The History
In 1898 Adam Teacher, the son of a blender called William Teacher, decided upon opening a malt whisky distillery. The location of the distillery is just outside the Kennethmont village in Aberdeenshire. At the time the land belonged to a friend of the Teacher family, Colonel Leith-Hay. The location was perfect as it had all the necessary products nearby. There was a water source, barely grew in the surrounding fields, access to peat close by as well as a railway line from Inverness to Aberdeen running alongside the distillery. Adam Teacher built a small connection to the main line which made shipping his whisky easy and efficient.
The Ardmore malt has always been a part of the Teachers blend, which sells more than a million cases a year. The production capacity of the distillery was doubled in 1955 to four pot stills, to then be doubled once again in 1974 to keep up with demand. It’s importance to the Teacher blend means production has always been focused on that particular malt as opposed to producing their own single malt, although small batches of quarter casks have been bottled over the years. Passionate groups of collectors also look out for the independent bottlings of Ardmore which occasionally appear at auctions.
The Whisky
The few Ardmore bottlings are a 25-year-old, a 30-year-old and a full bodied, mid peated and smoked whisky that has been matured in ex-Bourbon casks and finished in quarter casks. Quarter casks are a quarter smaller but in the same dimensions meaning a higher wood to whisky ratio, speeding up maturation and also adding its own unique characteristic to the whisky. The malt from here used for the Teachers blended Scotch whisky, which is the main product of Ardmore, is known to add smoke and top notes to the blend. There are also many independent bottlings of Ardmore which are also mainly quarter cask releases.

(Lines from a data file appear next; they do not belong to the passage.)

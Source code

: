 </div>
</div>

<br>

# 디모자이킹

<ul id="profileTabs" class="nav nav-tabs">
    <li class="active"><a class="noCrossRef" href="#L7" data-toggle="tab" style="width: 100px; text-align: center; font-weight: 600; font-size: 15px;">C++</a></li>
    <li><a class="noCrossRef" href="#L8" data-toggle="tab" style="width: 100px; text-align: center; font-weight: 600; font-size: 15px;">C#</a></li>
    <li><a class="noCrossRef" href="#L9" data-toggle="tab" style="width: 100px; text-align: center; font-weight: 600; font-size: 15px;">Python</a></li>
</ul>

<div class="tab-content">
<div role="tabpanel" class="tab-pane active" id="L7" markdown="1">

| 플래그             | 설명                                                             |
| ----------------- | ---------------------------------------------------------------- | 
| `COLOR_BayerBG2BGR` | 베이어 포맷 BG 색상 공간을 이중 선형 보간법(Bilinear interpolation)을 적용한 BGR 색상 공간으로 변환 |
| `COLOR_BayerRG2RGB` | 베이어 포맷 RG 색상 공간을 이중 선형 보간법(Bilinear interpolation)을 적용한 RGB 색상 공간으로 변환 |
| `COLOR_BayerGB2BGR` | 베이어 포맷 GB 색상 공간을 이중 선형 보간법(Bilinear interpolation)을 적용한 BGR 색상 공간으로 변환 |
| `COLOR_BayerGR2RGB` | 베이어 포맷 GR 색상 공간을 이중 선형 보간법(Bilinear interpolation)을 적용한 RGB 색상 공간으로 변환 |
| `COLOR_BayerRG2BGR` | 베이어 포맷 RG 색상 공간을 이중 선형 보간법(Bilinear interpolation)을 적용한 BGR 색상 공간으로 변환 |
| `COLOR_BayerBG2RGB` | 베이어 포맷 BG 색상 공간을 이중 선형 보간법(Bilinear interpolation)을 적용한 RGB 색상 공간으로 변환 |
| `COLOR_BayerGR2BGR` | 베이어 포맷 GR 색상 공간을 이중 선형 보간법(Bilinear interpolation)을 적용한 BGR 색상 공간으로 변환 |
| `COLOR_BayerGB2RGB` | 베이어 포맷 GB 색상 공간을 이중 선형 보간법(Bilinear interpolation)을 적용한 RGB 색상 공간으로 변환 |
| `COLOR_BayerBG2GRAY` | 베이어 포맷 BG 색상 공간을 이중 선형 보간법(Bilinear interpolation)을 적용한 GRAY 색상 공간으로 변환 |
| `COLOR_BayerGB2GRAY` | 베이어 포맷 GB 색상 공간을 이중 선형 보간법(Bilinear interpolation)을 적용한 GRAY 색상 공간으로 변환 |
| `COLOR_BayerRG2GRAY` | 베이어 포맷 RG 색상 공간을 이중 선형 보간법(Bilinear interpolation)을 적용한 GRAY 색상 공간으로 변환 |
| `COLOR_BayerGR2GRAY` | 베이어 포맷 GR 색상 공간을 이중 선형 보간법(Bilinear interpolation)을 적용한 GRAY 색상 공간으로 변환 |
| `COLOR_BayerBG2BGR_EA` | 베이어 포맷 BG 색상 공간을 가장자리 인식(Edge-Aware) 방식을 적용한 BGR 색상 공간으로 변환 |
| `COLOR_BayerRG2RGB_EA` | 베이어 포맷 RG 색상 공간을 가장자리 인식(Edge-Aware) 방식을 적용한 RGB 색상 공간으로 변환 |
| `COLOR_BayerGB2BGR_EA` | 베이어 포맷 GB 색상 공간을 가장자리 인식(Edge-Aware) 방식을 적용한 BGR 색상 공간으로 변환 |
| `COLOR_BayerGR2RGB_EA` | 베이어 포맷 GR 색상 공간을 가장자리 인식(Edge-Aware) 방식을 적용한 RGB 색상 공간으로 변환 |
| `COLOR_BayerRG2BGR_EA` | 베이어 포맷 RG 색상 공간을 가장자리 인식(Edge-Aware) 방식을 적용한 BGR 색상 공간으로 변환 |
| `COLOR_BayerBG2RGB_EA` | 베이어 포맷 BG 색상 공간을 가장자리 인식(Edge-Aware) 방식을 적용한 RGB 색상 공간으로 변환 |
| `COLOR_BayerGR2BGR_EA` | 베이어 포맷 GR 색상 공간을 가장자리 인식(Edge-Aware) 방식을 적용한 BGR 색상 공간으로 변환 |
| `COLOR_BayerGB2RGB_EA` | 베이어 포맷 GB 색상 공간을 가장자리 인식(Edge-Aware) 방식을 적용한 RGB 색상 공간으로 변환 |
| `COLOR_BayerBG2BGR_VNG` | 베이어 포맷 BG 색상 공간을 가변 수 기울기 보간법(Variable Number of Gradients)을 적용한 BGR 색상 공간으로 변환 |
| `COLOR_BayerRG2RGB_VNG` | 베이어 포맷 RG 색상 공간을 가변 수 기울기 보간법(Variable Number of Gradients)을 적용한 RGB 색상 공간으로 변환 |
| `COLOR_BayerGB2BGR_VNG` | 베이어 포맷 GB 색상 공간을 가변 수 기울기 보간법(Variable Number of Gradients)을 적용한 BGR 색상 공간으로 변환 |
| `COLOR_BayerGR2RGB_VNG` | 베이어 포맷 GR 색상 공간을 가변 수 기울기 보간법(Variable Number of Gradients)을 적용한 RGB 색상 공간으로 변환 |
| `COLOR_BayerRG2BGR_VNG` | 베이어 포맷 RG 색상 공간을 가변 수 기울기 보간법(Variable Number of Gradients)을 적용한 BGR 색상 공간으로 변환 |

Ardmore used its own malting and cooperage right until the 1970’s. The distillery was taken over in 1976 and as a result the malting floors were closed, and Ardmore began to source their malt from big suppliers. The malt brought in is slightly peated which gives the whisky produced an extra kick. Some of the old malting floors have been converted into warehouse storage for their increasing supply of Scotch whisky both for blend and single malt.